Pictures paired with source code:
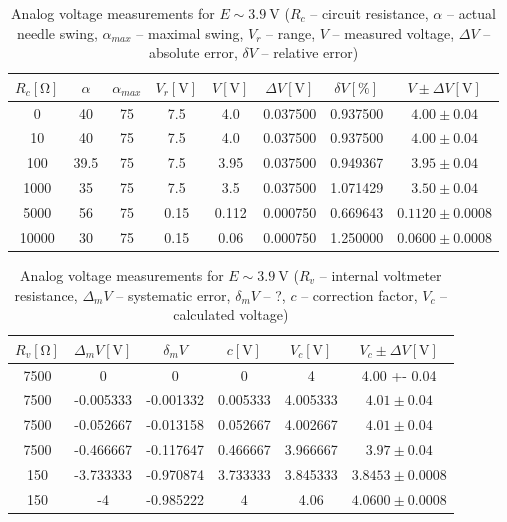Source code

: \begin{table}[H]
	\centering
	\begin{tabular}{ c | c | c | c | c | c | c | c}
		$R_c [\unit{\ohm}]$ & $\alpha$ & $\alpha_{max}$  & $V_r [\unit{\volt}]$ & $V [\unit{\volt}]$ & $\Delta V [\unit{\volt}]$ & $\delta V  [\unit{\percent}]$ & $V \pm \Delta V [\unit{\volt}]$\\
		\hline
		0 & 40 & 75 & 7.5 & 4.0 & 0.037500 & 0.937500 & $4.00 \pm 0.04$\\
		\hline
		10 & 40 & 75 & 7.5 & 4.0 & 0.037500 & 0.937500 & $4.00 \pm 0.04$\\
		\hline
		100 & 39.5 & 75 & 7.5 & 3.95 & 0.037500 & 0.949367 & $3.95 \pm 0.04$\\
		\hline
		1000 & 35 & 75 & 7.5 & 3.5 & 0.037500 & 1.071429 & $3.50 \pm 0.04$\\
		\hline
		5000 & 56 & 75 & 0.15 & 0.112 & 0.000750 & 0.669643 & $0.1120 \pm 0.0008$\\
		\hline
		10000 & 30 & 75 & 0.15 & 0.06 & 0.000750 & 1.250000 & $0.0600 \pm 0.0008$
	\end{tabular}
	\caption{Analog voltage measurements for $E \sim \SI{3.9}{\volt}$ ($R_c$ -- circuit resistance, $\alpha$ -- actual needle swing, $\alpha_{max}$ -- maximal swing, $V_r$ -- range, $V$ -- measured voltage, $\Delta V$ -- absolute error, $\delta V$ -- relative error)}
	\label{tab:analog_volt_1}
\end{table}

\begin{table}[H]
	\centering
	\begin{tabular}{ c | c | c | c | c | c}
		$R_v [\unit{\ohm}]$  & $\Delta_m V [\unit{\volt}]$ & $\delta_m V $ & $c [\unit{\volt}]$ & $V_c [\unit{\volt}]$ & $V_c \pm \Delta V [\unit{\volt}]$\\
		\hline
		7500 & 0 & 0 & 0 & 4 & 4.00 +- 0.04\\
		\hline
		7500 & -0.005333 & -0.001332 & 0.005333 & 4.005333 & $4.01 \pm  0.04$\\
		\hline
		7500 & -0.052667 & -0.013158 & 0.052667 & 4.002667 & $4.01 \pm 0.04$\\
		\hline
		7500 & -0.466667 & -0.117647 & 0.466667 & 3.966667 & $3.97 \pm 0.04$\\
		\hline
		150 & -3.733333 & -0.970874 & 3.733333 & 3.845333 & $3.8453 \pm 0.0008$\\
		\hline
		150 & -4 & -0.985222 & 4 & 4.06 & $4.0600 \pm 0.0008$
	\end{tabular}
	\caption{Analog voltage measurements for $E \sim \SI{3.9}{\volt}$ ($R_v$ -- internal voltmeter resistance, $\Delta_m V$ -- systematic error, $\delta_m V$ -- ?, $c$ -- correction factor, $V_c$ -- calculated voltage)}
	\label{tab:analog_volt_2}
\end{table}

» Task statement: Work out how many lines in the records above hold the string "tabular", then give only that count.

» Output: 4